■ **Exercise instructions**: Select the lines of the records containing the word "내림차순으로" and list them.
** Opening Records supplied block **
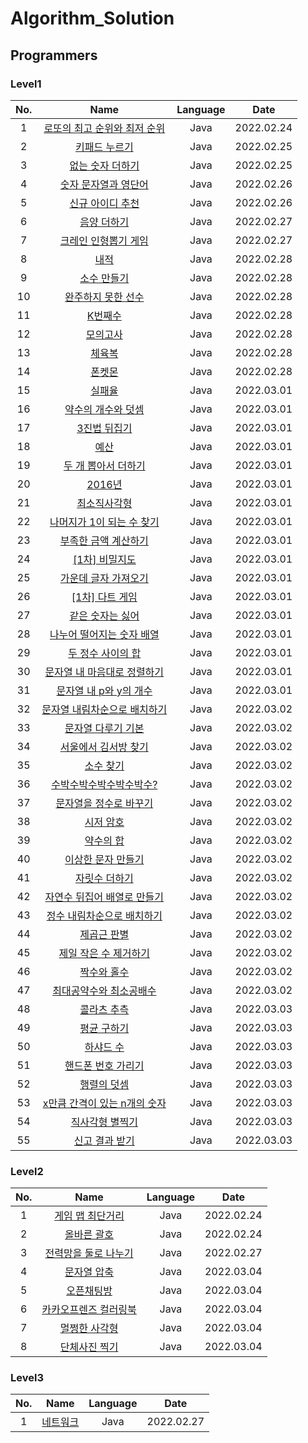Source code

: # Algorithm_Solution

## Programmers

### Level1

|No.|Name|Language|Date|
|:---:|:---:|:---:|:---:|
|1|[로또의 최고 순위와 최저 순위](/programmers/level1/solution01.md)|Java|2022.02.24|
|2|[키패드 누르기](/programmers/level1/solution02.md)|Java|2022.02.25|
|3|[없는 숫자 더하기](/programmers/level1/solution03.md)|Java|2022.02.25|
|4|[숫자 문자열과 영단어](/programmers/level1/solution04.md)|Java|2022.02.26|
|5|[신규 아이디 추천](/programmers/level1/solution05.md)|Java|2022.02.26|
|6|[음양 더하기](/programmers/level1/solution06.md)|Java|2022.02.27|
|7|[크레인 인형뽑기 게임](/programmers/level1/solution07.md)|Java|2022.02.27|
|8|[내적](/programmers/level1/solution08.md)|Java|2022.02.28|
|9|[소수 만들기](/programmers/level1/solution09.md)|Java|2022.02.28|
|10|[완주하지 못한 선수](/programmers/level1/solution10.md)|Java|2022.02.28|
|11|[K번째수](/programmers/level1/solution11.md)|Java|2022.02.28|
|12|[모의고사](/programmers/level1/solution12.md)|Java|2022.02.28|
|13|[체육복](/programmers/level1/solution13.md)|Java|2022.02.28|
|14|[폰켓몬](/programmers/level1/solution14.md)|Java|2022.02.28|
|15|[실패율](/programmers/level1/solution15.md)|Java|2022.03.01|
|16|[약수의 개수와 덧셈](/programmers/level1/solution16.md)|Java|2022.03.01|
|17|[3진법 뒤집기](/programmers/level1/solution17.md)|Java|2022.03.01|
|18|[예산](/programmers/level1/solution18.md)|Java|2022.03.01|
|19|[두 개 뽑아서 더하기](/programmers/level1/solution19.md)|Java|2022.03.01|
|20|[2016년](/programmers/level1/solution20.md)|Java|2022.03.01|
|21|[최소직사각형](/programmers/level1/solution21.md)|Java|2022.03.01|
|22|[나머지가 1이 되는 수 찾기](/programmers/level1/solution22.md)|Java|2022.03.01|
|23|[부족한 금액 계산하기](/programmers/level1/solution23.md)|Java|2022.03.01|
|24|[[1차] 비밀지도](/programmers/level1/solution24.md)|Java|2022.03.01|
|25|[가운데 글자 가져오기](/programmers/level1/solution25.md)|Java|2022.03.01|
|26|[[1차] 다트 게임](/programmers/level1/solution26.md)|Java|2022.03.01|
|27|[같은 숫자는 싫어](/programmers/level1/solution27.md)|Java|2022.03.01|
|28|[나누어 떨어지는 숫자 배열](/programmers/level1/solution28.md)|Java|2022.03.01|
|29|[두 정수 사이의 합](/programmers/level1/solution29.md)|Java|2022.03.01|
|30|[문자열 내 마음대로 정렬하기](/programmers/level1/solution30.md)|Java|2022.03.01|
|31|[문자열 내 p와 y의 개수](/programmers/level1/solution31.md)|Java|2022.03.01|
|32|[문자열 내림차순으로 배치하기](/programmers/level1/solution32.md)|Java|2022.03.02|
|33|[문자열 다루기 기본](/programmers/level1/solution33.md)|Java|2022.03.02|
|34|[서울에서 김서방 찾기](/programmers/level1/solution34.md)|Java|2022.03.02|
|35|[소수 찾기](/programmers/level1/solution35.md)|Java|2022.03.02|
|36|[수박수박수박수박수박수?](/programmers/level1/solution36.md)|Java|2022.03.02|
|37|[문자열을 정수로 바꾸기](/programmers/level1/solution37.md)|Java|2022.03.02|
|38|[시저 암호](/programmers/level1/solution38.md)|Java|2022.03.02|
|39|[약수의 합](/programmers/level1/solution39.md)|Java|2022.03.02|
|40|[이상한 문자 만들기](/programmers/level1/solution40.md)|Java|2022.03.02|
|41|[자릿수 더하기](/programmers/level1/solution41.md)|Java|2022.03.02|
|42|[자연수 뒤집어 배열로 만들기](/programmers/level1/solution42.md)|Java|2022.03.02|
|43|[정수 내림차순으로 배치하기](/programmers/level1/solution43.md)|Java|2022.03.02|
|44|[제곱근 판별](/programmers/level1/solution44.md)|Java|2022.03.02|
|45|[제일 작은 수 제거하기](/programmers/level1/solution45.md)|Java|2022.03.02|
|46|[짝수와 홀수](/programmers/level1/solution46.md)|Java|2022.03.02|
|47|[최대공약수와 최소공배수](/programmers/level1/solution47.md)|Java|2022.03.02|
|48|[콜라츠 추측](/programmers/level1/solution48.md)|Java|2022.03.03|
|49|[평균 구하기](/programmers/level1/solution49.md)|Java|2022.03.03|
|50|[하샤드 수](/programmers/level1/solution50.md)|Java|2022.03.03|
|51|[핸드폰 번호 가리기](/programmers/level1/solution51.md)|Java|2022.03.03|
|52|[행렬의 덧셈](/programmers/level1/solution52.md)|Java|2022.03.03|
|53|[x만큼 간격이 있는 n개의 숫자](/programmers/level1/solution53.md)|Java|2022.03.03|
|54|[직사각형 별찍기](/programmers/level1/solution54.md)|Java|2022.03.03|
|55|[신고 결과 받기](/programmers/level1/solution55.md)|Java|2022.03.03|

### Level2

|No.|Name|Language|Date|
|:---:|:---:|:---:|:---:|
|1|[게임 맵 최단거리](/programmers/level2/solution01.md)|Java|2022.02.24|
|2|[올바른 괄호](/programmers/level2/solution02.md)|Java|2022.02.24|
|3|[전력망을 둘로 나누기](/programmers/level2/solution03.md)|Java|2022.02.27|
|4|[문자열 압축](/programmers/level2/solution04.md)|Java|2022.03.04|
|5|[오픈채팅방](/programmers/level2/solution05.md)|Java|2022.03.04|
|6|[카카오프렌즈 컬러링북](/programmers/level2/solution06.md)|Java|2022.03.04|
|7|[멀쩡한 사각형](/programmers/level2/solution07.md)|Java|2022.03.04|
|8|[단체사진 찍기](/programmers/level2/solution08.md)|Java|2022.03.04|

### Level3

|No.|Name|Language|Date|
|:---:|:---:|:---:|:---:|
|1|[네트워크](/programmers/level3/solution01.md)|Java|2022.02.27|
** Closing Records supplied block **
■ **Your response**:
|32|[문자열 내림차순으로 배치하기](/programmers/level1/solution32.md)|Java|2022.03.02|
|43|[정수 내림차순으로 배치하기](/programmers/level1/solution43.md)|Java|2022.03.02|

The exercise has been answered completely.